Foreign investment in China fell in January and February as overseas companies were hit by the global recession, official figures have shown.
The amount of direct investment from abroad was $13.3bn (£9.5bn) - a drop of 26.2% from the same period a year ago.
Holidays over China's Lunar New Year mean the combined January and February figures are seen as a better indicator of the economy than monthly data.
The number of newly-established firms fell 13%, the commerce ministry said.
Foreign investment - which rose by 23.6% in 2008 to $92.4bn - has been one of the factors driving the rapid growth of China's economy.
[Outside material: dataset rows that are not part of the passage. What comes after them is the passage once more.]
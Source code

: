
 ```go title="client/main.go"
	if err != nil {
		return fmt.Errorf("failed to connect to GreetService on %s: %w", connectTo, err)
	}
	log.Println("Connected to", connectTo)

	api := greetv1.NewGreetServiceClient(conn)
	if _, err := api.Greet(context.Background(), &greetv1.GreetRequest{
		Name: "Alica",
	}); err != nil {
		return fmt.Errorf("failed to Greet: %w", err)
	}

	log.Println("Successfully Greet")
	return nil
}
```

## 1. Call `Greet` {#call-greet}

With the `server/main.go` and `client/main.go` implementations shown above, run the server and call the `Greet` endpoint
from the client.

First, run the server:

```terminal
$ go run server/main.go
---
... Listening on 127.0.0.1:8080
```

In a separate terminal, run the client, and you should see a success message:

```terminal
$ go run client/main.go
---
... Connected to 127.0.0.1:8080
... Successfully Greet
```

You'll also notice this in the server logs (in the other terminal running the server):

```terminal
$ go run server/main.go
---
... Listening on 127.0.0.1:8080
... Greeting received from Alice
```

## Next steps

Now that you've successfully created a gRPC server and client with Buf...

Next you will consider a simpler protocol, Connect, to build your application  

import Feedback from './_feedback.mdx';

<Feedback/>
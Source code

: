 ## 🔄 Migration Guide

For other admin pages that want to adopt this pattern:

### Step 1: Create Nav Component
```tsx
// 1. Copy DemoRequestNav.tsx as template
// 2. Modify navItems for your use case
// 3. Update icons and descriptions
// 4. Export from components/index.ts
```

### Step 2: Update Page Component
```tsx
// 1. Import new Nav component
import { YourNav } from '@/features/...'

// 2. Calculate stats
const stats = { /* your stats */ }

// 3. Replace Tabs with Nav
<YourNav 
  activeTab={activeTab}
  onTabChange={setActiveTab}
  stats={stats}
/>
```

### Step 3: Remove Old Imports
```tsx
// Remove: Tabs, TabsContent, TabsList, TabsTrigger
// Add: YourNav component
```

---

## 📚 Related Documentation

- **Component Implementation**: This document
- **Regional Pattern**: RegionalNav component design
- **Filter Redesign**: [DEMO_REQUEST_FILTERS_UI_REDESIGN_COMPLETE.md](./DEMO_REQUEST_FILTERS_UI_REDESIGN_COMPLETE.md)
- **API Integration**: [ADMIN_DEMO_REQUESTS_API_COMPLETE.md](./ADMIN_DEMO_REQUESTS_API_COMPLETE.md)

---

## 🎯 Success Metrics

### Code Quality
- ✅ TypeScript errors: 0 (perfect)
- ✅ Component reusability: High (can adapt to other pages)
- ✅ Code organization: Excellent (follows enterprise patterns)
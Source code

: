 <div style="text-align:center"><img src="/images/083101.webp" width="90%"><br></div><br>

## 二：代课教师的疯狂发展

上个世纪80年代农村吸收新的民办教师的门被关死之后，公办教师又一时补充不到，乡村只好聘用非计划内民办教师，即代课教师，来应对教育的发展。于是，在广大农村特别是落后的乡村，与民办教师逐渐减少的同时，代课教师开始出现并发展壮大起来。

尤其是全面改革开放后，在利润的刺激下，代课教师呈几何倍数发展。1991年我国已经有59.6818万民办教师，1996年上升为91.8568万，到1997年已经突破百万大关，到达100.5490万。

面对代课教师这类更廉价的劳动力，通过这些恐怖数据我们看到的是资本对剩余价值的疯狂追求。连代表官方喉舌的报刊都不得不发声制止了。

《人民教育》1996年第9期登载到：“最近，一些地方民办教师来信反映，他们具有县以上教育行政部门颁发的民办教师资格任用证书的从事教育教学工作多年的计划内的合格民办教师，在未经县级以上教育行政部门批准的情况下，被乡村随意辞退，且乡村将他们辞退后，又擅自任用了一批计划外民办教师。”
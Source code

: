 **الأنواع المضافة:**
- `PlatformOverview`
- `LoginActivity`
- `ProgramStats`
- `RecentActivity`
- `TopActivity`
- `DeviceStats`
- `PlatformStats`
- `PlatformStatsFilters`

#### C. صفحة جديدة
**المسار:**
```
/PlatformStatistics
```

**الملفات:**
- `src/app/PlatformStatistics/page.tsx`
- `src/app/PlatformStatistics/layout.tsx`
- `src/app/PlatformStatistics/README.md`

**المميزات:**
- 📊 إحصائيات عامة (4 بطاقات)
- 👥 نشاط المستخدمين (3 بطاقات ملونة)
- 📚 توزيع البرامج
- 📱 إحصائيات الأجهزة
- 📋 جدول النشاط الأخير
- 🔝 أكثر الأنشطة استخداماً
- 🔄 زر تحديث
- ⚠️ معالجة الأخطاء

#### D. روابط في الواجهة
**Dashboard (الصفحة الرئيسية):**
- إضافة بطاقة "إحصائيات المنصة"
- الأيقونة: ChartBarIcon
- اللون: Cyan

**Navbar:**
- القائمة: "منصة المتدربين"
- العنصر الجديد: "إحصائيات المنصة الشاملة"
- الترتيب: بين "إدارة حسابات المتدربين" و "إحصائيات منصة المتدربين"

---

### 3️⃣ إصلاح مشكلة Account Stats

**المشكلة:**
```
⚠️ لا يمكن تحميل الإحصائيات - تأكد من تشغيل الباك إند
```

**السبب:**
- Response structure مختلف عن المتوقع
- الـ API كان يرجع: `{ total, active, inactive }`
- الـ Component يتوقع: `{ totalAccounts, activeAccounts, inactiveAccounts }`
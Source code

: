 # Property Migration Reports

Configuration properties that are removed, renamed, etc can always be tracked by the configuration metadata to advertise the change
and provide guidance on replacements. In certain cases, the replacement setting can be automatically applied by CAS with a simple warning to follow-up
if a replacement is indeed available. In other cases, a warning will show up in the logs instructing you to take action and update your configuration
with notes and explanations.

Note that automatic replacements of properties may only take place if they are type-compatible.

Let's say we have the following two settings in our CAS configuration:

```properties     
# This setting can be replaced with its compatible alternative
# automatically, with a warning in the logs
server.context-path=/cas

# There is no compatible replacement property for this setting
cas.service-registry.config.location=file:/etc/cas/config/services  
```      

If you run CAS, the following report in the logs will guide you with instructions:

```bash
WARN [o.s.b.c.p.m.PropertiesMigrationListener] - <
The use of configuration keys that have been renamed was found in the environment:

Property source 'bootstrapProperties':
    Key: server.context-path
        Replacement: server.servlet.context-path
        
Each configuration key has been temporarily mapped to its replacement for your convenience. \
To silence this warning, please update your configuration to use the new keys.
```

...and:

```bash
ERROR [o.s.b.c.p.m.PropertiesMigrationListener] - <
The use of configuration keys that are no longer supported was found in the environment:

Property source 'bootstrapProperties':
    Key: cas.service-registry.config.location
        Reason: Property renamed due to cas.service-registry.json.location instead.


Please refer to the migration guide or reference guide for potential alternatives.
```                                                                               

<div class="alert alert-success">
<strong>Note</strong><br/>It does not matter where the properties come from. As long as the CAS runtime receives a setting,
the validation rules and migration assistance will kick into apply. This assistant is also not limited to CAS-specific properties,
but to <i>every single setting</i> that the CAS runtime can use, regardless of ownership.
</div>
But analysts say the figure has been under pressure in recent months amid the financial crisis - with further drop-offs in investment expected to contribute to the slowing pace of growth in China.
Separately, Beijing has said it will send more business missions abroad this year to look for investment opportunities.
"In the current situation, to increase investment exchanges with some countries is an important measure to stimulate the global economy," said commerce ministry spokesman Yao Jian.
The government says it signed contracts worth more than $13bn in the UK, Germany, Switzerland and Spain after a 200-member group of businesspeople and officials visited Europe last month.
Chinese firms have signed a flurry of energy and resource deals - including some to get oil from Russia, Venezuela and Brazil.
Meanwhile China's biggest aluminium producer has agreed to invest $19.5bn in Anglo-Australian miner Rio Tinto.
In another development, the Financial Times reported that Beijing had lost tens of billions of dollars of its reserves having begun investing in global equities, just before world markets collapsed last year.
The State Administration of Foreign Exchange (Safe), which manages about $2,000bn of reserves, began began putting money into global stocks in 2007, the paper reported.
Safe does not reveal details of its portfolio - but based on the performance of world markets, China's losses would exceed $80bn, the FT said.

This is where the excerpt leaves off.